Her Education and Career
Barbara graduated from Weaver High School in 1963. She then went to the University of Pennsylvania, where she earned a bachelor's degree. She continued her studies at Yale University and then at the University of Paris at the Sorbonne in France. She loved France very much.
After living in Paris, she moved to Puerto Rico and Haiti for several years with her husband, Marc Albert, and their son. When she returned to New York City, she started her career as a model while also teaching at a college. Later, she went back to teaching full-time at Hostos Community College in the Bronx.
Writing Important Books
As a writer and editor, Barbara Summers published many books. Some of her works include:
- I Dream a World: Portraits of Black Women Who Changed America (1989)
- Nouvelle Soul: Short Stories (1992)
- The Price You Pay (a novel about the modeling world, 1993)
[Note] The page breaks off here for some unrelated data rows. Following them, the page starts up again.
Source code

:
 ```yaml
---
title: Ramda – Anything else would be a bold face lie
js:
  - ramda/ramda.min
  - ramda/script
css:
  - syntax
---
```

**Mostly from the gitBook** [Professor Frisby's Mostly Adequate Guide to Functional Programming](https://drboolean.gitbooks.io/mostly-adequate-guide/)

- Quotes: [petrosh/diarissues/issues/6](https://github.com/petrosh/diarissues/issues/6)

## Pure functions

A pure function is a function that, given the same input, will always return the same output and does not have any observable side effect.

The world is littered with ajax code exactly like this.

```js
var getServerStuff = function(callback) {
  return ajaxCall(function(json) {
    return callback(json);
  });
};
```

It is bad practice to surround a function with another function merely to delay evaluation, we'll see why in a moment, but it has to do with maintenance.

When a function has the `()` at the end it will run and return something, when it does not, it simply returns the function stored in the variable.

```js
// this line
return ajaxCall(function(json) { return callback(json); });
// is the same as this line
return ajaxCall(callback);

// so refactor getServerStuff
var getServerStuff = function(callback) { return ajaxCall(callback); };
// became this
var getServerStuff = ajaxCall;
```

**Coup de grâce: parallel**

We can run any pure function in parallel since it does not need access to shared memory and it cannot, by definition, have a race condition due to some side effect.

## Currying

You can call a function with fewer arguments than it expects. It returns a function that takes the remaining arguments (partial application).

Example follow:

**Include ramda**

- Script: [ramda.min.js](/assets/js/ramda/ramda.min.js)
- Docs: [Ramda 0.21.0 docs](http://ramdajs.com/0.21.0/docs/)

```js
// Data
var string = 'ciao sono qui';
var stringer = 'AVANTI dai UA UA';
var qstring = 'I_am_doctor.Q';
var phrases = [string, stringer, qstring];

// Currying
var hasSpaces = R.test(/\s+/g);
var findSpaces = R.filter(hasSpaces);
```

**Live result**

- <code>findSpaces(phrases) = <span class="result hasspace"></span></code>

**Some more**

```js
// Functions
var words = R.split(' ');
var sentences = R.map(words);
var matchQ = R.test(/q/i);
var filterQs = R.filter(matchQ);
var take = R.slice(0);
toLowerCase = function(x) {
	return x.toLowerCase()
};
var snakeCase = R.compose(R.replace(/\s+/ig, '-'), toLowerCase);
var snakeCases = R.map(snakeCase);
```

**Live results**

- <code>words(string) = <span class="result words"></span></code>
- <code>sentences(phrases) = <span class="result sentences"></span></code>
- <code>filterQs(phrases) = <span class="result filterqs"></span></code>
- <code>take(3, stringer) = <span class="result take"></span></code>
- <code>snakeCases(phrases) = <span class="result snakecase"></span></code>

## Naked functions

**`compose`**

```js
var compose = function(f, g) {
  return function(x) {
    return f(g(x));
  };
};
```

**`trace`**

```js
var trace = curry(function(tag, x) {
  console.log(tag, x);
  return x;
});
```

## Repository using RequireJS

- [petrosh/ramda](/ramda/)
- Skin Deep: Inside the World of Black Fashion Models (1998)
- Black and Beautiful: How Women of Color Changed the Fashion Industry (2001)
- Open the Unusual Door: True-Life Stories of Challenge, Adventure, and Success by Black Americans (2005)
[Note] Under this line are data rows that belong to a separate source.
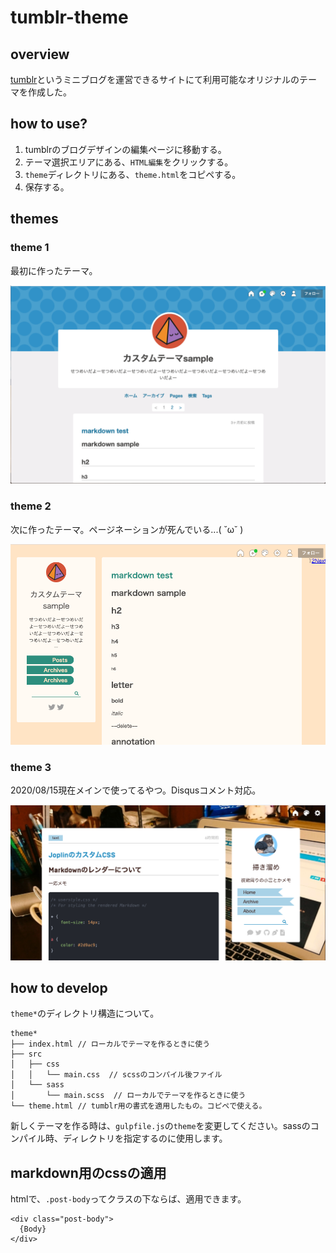 # tumblr-theme

## overview

[tumblr](https://www.tumblr.com/)というミニブログを運営できるサイトにて利用可能なオリジナルのテーマを作成した。

## how to use?

1. tumblrのブログデザインの編集ページに移動する。
1. テーマ選択エリアにある、`HTML編集`をクリックする。
2. `theme`ディレクトリにある、`theme.html`をコピペする。
3. 保存する。

## themes

### theme 1
最初に作ったテーマ。

![theme1](./images/theme1.png)

### theme 2
次に作ったテーマ。ページネーションが死んでいる...( ˘ω˘ )

![theme2](./images/theme2.png)

### theme 3
2020/08/15現在メインで使ってるやつ。Disqusコメント対応。

![theme3](./images/theme3.png)


## how to develop

`theme*`のディレクトリ構造について。

```
theme*
├── index.html // ローカルでテーマを作るときに使う
├── src
│   ├── css
│   │   └── main.css  // scssのコンパイル後ファイル
│   └── sass
│       └── main.scss  // ローカルでテーマを作るときに使う
└── theme.html // tumblr用の書式を適用したもの。コピペで使える。
```

新しくテーマを作る時は、`gulpfile.js`の`theme`を変更してください。sassのコンパイル時、ディレクトリを指定するのに使用します。

## markdown用のcssの適用
htmlで、`.post-body`ってクラスの下ならば、適用できます。

```
<div class="post-body">
  {Body}
</div>
```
Her most famous book is Skin Deep from 1998. This book explores the role of African-American models in the fashion industry and how Black designers became important. It shares amazing stories of Black supermodels like Dorothea Towles, Beverly Johnson, Iman, and Barbara Cheeseborough. The magazine The Crisis called the book "an amazingly comprehensive history" and "an inspiring read."
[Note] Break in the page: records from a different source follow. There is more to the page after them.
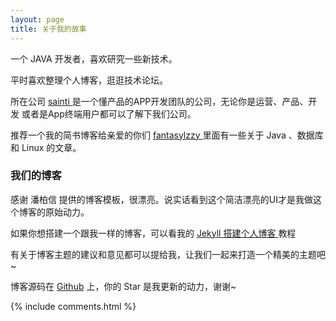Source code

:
 ```yaml
---
layout: page
title: 关于我的故事
---
```


一个 JAVA 开发者，喜欢研究一些新技术。
<p>
平时喜欢整理个人博客，逛逛技术论坛。

<p>

所在公司
<a target="_blank" href="http://www.sainti.com/"> sainti </a>
是一个懂产品的APP开发团队的公司，无论你是运营、产品、开发 或者是App终端用户都可以了解下我们公司。
<p>

推荐一个我的简书博客给亲爱的你们
<a target="_blank" href="http://www.jianshu.com/users/5d810992738a/timeline"> fantasylzzy </a>
里面有一些关于 Java 、数据库 和 Linux 的文章。

<p>

<h3> 我们的博客 </h3>  

<p>

感谢 潘柏信 提供的博客模板，很漂亮。说实话看到这个简洁漂亮的UI才是我做这个博客的原始动力。

<p>

如果你想搭建一个跟我一样的博客，可以看我的 
<a href="/2016/10/jekyll_tutorials1/"> Jekyll 搭建个人博客 </a>
教程

<p>

有关于博客主题的建议和意见都可以提给我，让我们一起来打造一个精美的主题吧~ 

<p> 

博客源码在 <a target="_blank" href='https://github.com/fantasylzzy/fantasylzzy.github.io/'>Github</a> 上，你的 Star 是我更新的动力，谢谢~

{% include comments.html %}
Barbara Summers once wrote about herself, saying that her life was a surprising adventure. She was a Ford fashion model, traveled the world, taught, wrote, and was an editor. She believed that artists have a special job to not just speak the truth, but to "sing it." She also believed that "We are all related" and that "war is not the answer. Love is."
She passed away unexpectedly in 2014 when she was 70 years old.
A Look at Her Life
Barbara Summers' son is Kimson Albert, who is an animator and producer. She was also survived by her sisters, Lucy Summers and Dona Carter, and her brother, Don Summers.